Mais il ne suffirait pas que chacun fournît la liste des fautes qu’il aurait remarquées ; le travail de ceux qui se chargent ex professo de corriger le Moréri, ne laisserait pas d’être fort grand. On ne fera jamais une correction complète, si l’on ne prend la peine de visiter toutes les sources où M. Moréri a puisé. L’affaire est pénible, mais non pas aussi épouvantable qu’elle le paraît à ceux qui se mettent devant les yeux la multitude d’auteurs qu’il cite à la fin de plusieurs articles ; car il ne faut pas croire qu’il ait consulté tous ces auteurs-là. Je suis sûr qu’à l’égard des historiens grecs et latins il n’a guère consulté pour l’ordinaire que Vossius, et qu’à l’égard des matières et des écrivains ecclésiastiques il n’a guère consulté que Baronius, Sponde, Godeau, et le père Labbe. Pourquoi donc en a-t-il cité tant d’autres ? Je n’en sais rien ; mais il me semble qu’une telle affectation qui lui coûtait peu, puisqu’il ne faisait que marquer les auteurs que Vossius, etc., avait allégués, contribue beaucoup moins à l’utilité des lecteurs, qu’à leur persuader faussement qu’il feuilletait une infinité de livres. Il aurait pu se contenter de renvoyer à Vossius, etc. Ceux qui auraient eu Vossius, auraient connu en même temps tous les autres écrivains nommés à la fin des articles du Moréri. Je ne serais pourtant point d’avis que l’on retranchât ces citations qui ont tant duré, mais il faudrait les rendre toutes intelligibles. Il y en a qui ne le sont point, à cause que l’on a trop abrégé le nom des auteurs ou titre des ouvrages. On a fait bien pis quelquefois, car on a défiguré et le titre des livres et le nom des auteurs. Un livre de Venatione que Moréri avait cité, a été métamorphosé dans les éditions de Hollande en un livre de Veneratione. Il s’est si mal exprimé à la fin de l’article Calentio, que n’ayant voulu citer qu’un auteur il en cite deux, et qu’il défigure le nom du dernier. Cornelius Tollius, dit-il, in Append. Pierre Valère, de Infelicit. Litterat. Cela doit être rectifié de cette façon, Cornélius Tollius, dans l’Appendix du Traité de Piérius Valérianus de Infelicit. Litterat. [2].

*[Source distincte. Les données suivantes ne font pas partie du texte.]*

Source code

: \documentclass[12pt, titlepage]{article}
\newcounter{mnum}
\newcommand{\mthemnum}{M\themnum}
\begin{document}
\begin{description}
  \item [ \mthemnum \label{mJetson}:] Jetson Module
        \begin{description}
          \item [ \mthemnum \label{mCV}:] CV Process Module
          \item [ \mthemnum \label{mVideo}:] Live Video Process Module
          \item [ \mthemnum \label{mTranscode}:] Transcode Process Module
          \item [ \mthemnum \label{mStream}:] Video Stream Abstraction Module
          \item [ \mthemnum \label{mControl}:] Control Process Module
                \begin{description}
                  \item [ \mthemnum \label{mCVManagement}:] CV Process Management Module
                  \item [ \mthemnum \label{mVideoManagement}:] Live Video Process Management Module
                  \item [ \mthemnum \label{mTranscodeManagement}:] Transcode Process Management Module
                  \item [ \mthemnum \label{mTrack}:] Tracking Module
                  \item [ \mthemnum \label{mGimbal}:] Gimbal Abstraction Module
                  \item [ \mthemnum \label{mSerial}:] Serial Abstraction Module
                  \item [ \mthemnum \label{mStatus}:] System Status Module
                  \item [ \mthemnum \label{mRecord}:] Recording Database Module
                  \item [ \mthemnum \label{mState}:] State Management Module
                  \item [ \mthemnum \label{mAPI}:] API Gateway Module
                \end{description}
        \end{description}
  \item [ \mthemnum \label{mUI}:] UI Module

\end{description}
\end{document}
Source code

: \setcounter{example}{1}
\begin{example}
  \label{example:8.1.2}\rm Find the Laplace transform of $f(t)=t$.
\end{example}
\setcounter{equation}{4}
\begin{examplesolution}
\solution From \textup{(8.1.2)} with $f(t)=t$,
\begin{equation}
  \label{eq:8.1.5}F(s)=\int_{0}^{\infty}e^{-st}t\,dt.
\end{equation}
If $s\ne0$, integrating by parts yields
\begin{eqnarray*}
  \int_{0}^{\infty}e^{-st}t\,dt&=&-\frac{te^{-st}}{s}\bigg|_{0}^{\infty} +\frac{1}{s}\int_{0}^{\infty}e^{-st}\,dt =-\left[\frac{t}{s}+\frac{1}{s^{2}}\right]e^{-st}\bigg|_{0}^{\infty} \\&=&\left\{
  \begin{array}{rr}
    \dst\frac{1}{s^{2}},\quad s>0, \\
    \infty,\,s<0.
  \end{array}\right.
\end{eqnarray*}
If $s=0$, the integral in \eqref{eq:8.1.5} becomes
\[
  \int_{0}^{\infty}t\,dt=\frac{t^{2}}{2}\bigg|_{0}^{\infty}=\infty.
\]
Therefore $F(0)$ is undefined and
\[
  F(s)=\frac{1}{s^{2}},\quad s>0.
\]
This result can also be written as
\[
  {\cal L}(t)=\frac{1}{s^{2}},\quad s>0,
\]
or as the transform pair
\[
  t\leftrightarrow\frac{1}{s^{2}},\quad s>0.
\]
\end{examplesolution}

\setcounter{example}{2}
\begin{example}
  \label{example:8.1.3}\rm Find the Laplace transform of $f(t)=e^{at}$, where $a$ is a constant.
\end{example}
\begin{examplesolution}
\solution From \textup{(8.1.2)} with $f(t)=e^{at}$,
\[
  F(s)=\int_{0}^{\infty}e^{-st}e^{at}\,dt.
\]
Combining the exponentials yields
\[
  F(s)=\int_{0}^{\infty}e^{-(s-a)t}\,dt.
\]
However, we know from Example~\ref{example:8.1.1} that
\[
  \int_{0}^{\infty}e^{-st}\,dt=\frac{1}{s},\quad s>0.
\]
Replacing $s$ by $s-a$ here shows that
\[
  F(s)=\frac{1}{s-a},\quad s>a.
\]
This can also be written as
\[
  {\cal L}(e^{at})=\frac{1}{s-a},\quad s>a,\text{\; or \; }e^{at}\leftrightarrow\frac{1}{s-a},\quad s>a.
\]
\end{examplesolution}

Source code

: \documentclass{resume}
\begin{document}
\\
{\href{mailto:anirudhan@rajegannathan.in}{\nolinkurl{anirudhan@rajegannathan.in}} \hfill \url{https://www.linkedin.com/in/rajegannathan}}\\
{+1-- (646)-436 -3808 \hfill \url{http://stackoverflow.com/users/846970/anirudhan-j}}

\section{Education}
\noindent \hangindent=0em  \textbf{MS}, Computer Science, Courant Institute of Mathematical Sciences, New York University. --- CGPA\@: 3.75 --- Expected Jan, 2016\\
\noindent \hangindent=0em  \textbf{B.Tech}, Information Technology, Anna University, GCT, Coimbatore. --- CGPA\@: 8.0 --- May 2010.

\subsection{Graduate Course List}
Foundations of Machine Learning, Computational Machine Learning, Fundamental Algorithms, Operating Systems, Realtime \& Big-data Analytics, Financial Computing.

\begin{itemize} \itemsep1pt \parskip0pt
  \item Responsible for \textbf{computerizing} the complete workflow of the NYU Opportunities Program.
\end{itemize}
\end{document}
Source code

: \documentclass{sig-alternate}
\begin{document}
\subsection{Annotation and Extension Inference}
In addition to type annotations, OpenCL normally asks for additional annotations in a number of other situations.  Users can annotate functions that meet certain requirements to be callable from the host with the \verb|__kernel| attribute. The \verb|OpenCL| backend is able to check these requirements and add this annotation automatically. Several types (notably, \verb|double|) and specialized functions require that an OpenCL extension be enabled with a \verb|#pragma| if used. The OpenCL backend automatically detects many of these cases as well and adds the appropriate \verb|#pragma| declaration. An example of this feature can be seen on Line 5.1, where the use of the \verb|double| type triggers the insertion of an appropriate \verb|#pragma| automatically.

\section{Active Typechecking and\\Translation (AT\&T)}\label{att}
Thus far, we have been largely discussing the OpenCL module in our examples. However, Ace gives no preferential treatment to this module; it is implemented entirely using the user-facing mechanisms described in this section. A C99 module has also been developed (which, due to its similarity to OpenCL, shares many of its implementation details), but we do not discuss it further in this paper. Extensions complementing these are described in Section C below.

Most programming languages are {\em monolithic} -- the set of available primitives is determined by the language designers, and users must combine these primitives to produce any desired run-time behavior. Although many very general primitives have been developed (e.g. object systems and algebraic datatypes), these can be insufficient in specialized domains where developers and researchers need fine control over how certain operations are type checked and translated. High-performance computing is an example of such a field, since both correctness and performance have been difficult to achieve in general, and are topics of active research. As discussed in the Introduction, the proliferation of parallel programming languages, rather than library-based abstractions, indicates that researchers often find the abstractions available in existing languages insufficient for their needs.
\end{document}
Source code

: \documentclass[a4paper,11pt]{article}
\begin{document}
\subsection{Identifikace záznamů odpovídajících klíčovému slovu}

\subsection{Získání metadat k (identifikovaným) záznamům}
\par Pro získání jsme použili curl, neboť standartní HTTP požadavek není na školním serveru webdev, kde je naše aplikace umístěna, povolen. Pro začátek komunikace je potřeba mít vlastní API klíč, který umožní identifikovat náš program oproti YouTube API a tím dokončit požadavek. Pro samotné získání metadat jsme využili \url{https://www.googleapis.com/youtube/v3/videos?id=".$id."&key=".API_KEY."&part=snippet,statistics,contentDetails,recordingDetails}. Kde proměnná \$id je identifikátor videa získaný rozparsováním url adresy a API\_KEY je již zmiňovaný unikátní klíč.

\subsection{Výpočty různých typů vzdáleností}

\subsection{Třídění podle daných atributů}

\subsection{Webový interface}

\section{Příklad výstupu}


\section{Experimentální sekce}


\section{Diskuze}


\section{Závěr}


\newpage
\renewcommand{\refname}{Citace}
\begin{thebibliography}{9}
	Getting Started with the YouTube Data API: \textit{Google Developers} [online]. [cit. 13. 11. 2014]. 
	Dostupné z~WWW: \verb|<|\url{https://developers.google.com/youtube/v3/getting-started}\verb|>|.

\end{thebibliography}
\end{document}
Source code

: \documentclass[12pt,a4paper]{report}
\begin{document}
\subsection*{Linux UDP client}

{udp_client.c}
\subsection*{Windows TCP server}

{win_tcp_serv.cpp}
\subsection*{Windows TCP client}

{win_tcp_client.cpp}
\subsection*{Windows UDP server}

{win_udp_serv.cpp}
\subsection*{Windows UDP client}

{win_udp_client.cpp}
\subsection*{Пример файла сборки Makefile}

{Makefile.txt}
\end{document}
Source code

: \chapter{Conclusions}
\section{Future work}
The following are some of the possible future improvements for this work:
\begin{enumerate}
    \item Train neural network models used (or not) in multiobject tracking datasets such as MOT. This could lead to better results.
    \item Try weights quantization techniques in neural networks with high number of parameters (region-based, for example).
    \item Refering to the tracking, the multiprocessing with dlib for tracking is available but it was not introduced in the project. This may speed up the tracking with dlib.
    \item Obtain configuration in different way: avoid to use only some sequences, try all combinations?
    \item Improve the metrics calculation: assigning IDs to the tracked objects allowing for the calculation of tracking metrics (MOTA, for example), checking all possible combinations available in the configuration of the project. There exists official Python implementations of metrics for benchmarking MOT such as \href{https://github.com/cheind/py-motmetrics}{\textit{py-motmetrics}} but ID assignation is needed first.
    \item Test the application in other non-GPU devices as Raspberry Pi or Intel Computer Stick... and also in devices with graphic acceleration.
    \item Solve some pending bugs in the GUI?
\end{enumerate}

En consultant les auteurs dont Moréri s’est servi, on trouvera qu’il a pris souvent leurs paroles de travers, qu’il n’a point choisi le meilleur, qu’il a estropié

  1. Voyez ci-après la préface de l’auteur des Remarques critiques, Nouv. Observ.
  2. Dans l’édition de Moréri, faite à Paris en 1712, on changea Pierre Valère en Petr. Valerius ; dans celle de 1725, on a corrigé cette faute, et mis Pierius Valerianus ; mais on a laissé le reste comme il était, de sorte que l’on continue à citer deux auteurs, quoiqu’on n’en veuille citer qu’un. Nouv. Observ.